[Collected data entries]
════════════════
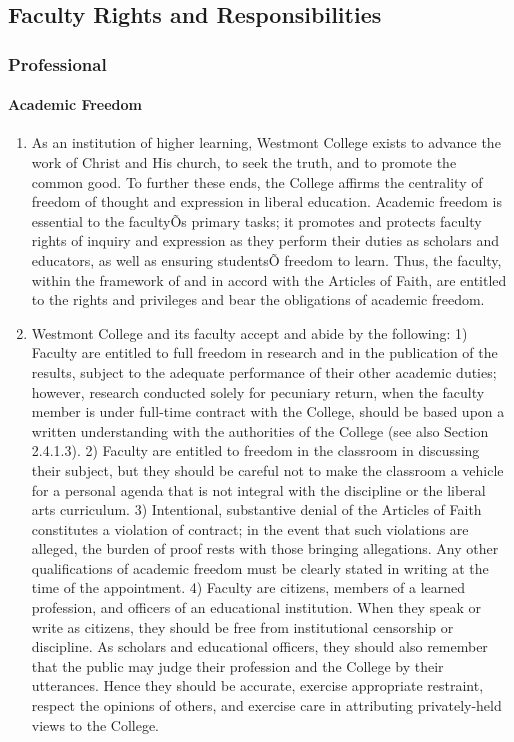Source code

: \documentclass[letterpaper, 11pt]{article}
\begin{document}
	\subsection{Faculty Rights and Responsibilities}
		\subsubsection{Professional}
			\paragraph{Academic Freedom}
				\begin{enumerate}[label=\alph*)]
					\item{As an institution of higher learning, Westmont College exists to advance the work of Christ and His church, to seek the truth, and to promote the common good.  To further these ends, the College affirms the centrality of freedom of thought and expression in liberal education.  Academic freedom is essential to the facultyÕs primary tasks; it promotes and protects faculty rights of inquiry and expression as they perform their duties as scholars and educators, as well as ensuring studentsÕ freedom to learn.  Thus, the faculty, within the framework of and in accord with the Articles of Faith, are entitled to the rights and privileges and bear the obligations of academic freedom.}
					\item{Westmont College and its faculty accept and abide by the following:}
					1) Faculty are entitled to full freedom in research and in the publication of the results, subject to the adequate performance of their other academic duties; however, research conducted solely for pecuniary return, when the faculty member is under full-time contract with the College, should be based upon a written understanding with the authorities of the College (see also Section 2.4.1.3).
					2) Faculty are entitled to freedom in the classroom in discussing their subject, but they should be careful not to make the classroom a vehicle for a personal agenda that is not integral with the discipline or the liberal arts curriculum.
					3) Intentional, substantive denial of the Articles of Faith constitutes a violation of contract; in the event that such violations are alleged, the burden of proof rests with those bringing allegations.  Any other qualifications of academic freedom must be clearly stated in writing at the time of the appointment.
					4) Faculty are citizens, members of a learned profession, and officers of an educational institution.  When they speak or write as citizens, they should be free from institutional censorship or discipline.  As scholars and educational officers, they should also remember that the public may judge their profession and the College by their utterances.  Hence they should be accurate, exercise appropriate restraint, respect the opinions of others, and exercise care in attributing privately-held views to the College.
				\end{enumerate}
\end{document}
════════════════
# PROBLEM STATEMENT:
You need to restate all of the entries above exactly and leave the pictures behind.

# WRITTEN RESPONSE:
Source code

: \documentclass[letterpaper, 11pt]{article}
\begin{document}
	\subsection{Faculty Rights and Responsibilities}
		\subsubsection{Professional}
			\paragraph{Academic Freedom}
				\begin{enumerate}[label=\alph*)]
					\item{As an institution of higher learning, Westmont College exists to advance the work of Christ and His church, to seek the truth, and to promote the common good.  To further these ends, the College affirms the centrality of freedom of thought and expression in liberal education.  Academic freedom is essential to the facultyÕs primary tasks; it promotes and protects faculty rights of inquiry and expression as they perform their duties as scholars and educators, as well as ensuring studentsÕ freedom to learn.  Thus, the faculty, within the framework of and in accord with the Articles of Faith, are entitled to the rights and privileges and bear the obligations of academic freedom.}
					\item{Westmont College and its faculty accept and abide by the following:}
					1) Faculty are entitled to full freedom in research and in the publication of the results, subject to the adequate performance of their other academic duties; however, research conducted solely for pecuniary return, when the faculty member is under full-time contract with the College, should be based upon a written understanding with the authorities of the College (see also Section 2.4.1.3).
					2) Faculty are entitled to freedom in the classroom in discussing their subject, but they should be careful not to make the classroom a vehicle for a personal agenda that is not integral with the discipline or the liberal arts curriculum.
					3) Intentional, substantive denial of the Articles of Faith constitutes a violation of contract; in the event that such violations are alleged, the burden of proof rests with those bringing allegations.  Any other qualifications of academic freedom must be clearly stated in writing at the time of the appointment.
					4) Faculty are citizens, members of a learned profession, and officers of an educational institution.  When they speak or write as citizens, they should be free from institutional censorship or discipline.  As scholars and educational officers, they should also remember that the public may judge their profession and the College by their utterances.  Hence they should be accurate, exercise appropriate restraint, respect the opinions of others, and exercise care in attributing privately-held views to the College.
				\end{enumerate}
\end{document}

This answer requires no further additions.